What you have to do
Look in the material below for the line with "## Rubric Points Addressed" and the line with "#### 3. The project", then set down exactly those two lines and all lines between, nothing more.

START Available data

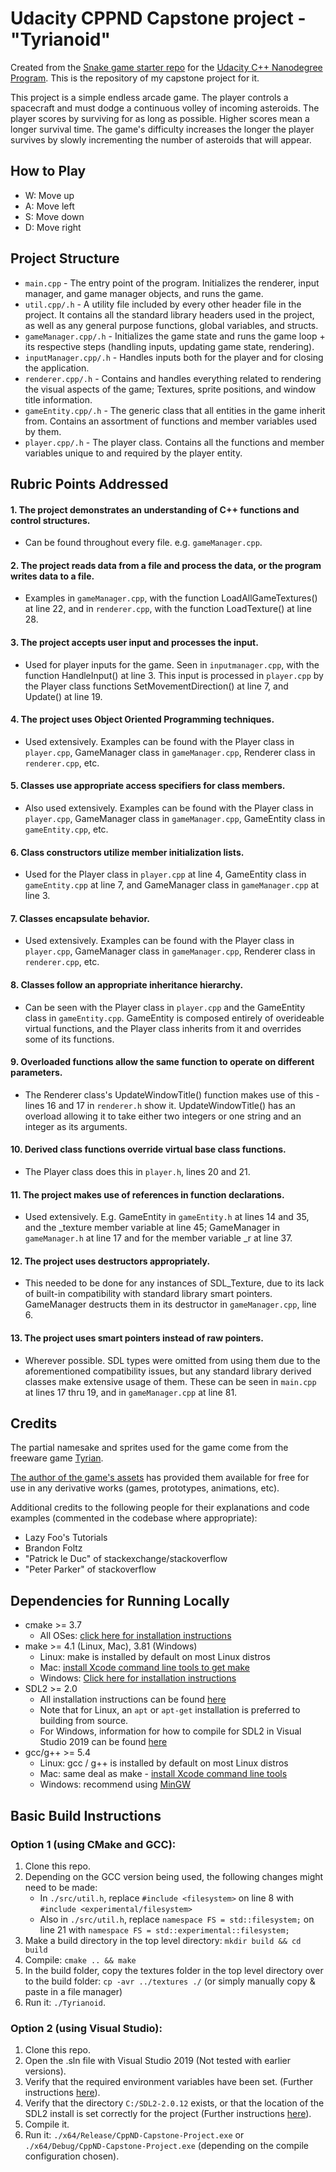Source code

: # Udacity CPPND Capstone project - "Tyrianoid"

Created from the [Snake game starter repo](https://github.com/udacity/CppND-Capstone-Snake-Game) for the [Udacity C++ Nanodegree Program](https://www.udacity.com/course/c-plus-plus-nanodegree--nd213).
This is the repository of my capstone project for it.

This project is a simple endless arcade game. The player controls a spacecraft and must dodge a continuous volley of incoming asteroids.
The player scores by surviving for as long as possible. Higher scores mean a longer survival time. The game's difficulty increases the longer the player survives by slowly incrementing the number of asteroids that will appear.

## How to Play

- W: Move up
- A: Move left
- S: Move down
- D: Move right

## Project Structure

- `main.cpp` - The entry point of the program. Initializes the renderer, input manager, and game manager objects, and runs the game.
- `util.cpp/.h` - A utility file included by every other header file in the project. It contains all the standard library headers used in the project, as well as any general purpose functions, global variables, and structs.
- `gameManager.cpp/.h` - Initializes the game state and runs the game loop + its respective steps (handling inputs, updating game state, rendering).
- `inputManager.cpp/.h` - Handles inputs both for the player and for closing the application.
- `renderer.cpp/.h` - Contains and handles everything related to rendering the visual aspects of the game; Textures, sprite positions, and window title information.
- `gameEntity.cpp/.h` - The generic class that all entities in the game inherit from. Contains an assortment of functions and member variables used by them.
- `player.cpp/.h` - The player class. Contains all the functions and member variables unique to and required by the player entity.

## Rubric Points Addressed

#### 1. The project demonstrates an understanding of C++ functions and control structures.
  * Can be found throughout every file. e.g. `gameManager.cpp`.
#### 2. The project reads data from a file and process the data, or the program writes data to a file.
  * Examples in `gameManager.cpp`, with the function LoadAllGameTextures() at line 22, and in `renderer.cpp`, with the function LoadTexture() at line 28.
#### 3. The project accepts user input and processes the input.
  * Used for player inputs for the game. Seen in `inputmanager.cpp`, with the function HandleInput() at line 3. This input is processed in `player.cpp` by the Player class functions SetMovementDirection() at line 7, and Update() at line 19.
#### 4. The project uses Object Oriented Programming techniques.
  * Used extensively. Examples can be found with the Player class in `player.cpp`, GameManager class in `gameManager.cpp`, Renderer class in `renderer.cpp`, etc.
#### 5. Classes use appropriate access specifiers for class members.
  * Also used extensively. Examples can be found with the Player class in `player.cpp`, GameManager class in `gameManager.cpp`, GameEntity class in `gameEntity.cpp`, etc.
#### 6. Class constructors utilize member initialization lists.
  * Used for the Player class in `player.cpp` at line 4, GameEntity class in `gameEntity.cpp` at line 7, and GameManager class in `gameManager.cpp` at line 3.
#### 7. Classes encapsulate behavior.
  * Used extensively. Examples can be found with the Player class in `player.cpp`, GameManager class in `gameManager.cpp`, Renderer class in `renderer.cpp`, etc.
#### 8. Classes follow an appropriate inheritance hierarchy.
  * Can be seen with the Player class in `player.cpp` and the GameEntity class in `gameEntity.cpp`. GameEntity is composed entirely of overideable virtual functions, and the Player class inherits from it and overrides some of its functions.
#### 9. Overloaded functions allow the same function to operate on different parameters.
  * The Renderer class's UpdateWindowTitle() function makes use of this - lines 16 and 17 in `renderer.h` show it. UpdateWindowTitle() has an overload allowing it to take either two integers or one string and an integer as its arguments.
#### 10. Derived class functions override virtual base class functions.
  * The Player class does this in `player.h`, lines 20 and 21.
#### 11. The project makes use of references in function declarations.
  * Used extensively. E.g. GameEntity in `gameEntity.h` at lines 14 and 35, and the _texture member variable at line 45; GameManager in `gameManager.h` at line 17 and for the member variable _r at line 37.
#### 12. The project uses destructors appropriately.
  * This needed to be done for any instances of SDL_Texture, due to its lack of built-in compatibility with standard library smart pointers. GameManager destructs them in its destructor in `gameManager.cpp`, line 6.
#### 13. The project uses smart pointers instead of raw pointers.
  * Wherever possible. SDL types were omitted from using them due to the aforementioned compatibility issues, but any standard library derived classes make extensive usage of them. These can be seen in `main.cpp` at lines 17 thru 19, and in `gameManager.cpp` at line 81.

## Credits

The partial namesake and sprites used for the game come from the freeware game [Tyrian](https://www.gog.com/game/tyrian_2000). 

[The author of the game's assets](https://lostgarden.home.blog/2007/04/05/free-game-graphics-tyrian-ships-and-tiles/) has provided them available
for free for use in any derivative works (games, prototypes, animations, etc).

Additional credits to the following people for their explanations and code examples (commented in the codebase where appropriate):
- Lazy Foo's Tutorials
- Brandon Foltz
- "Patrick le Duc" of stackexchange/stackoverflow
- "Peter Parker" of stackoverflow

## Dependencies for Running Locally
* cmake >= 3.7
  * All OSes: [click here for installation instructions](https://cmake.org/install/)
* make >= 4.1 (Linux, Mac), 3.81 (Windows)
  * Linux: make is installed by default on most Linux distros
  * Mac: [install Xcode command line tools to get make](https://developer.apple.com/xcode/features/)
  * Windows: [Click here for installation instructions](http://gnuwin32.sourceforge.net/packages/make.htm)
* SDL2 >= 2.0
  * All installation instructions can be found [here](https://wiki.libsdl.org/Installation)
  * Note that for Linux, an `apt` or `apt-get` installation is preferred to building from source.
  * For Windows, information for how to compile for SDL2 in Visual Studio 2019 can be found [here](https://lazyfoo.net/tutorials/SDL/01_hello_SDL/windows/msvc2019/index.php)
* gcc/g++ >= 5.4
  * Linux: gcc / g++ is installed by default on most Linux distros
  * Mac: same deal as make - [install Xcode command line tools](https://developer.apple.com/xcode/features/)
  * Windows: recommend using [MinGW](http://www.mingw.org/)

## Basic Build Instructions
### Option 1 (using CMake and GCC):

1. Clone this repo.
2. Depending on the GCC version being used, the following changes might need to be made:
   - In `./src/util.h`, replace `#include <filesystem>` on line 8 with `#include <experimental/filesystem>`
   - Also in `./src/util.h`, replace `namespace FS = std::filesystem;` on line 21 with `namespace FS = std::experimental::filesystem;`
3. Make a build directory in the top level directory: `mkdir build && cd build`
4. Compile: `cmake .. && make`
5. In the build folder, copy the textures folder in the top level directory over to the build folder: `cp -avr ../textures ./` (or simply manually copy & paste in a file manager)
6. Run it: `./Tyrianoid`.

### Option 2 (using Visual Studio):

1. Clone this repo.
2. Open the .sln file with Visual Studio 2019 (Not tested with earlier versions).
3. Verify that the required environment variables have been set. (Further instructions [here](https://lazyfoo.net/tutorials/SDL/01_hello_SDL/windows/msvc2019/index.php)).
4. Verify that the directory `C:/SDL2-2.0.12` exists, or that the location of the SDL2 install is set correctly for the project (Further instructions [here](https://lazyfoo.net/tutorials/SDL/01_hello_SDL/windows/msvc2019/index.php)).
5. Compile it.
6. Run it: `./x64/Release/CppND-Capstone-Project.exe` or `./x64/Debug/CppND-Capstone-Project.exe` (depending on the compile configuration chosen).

END Available data

Solution to the exercise
## Rubric Points Addressed

#### 1. The project demonstrates an understanding of C++ functions and control structures.
  * Can be found throughout every file. e.g. `gameManager.cpp`.
#### 2. The project reads data from a file and process the data, or the program writes data to a file.
  * Examples in `gameManager.cpp`, with the function LoadAllGameTextures() at line 22, and in `renderer.cpp`, with the function LoadTexture() at line 28.
#### 3. The project accepts user input and processes the input.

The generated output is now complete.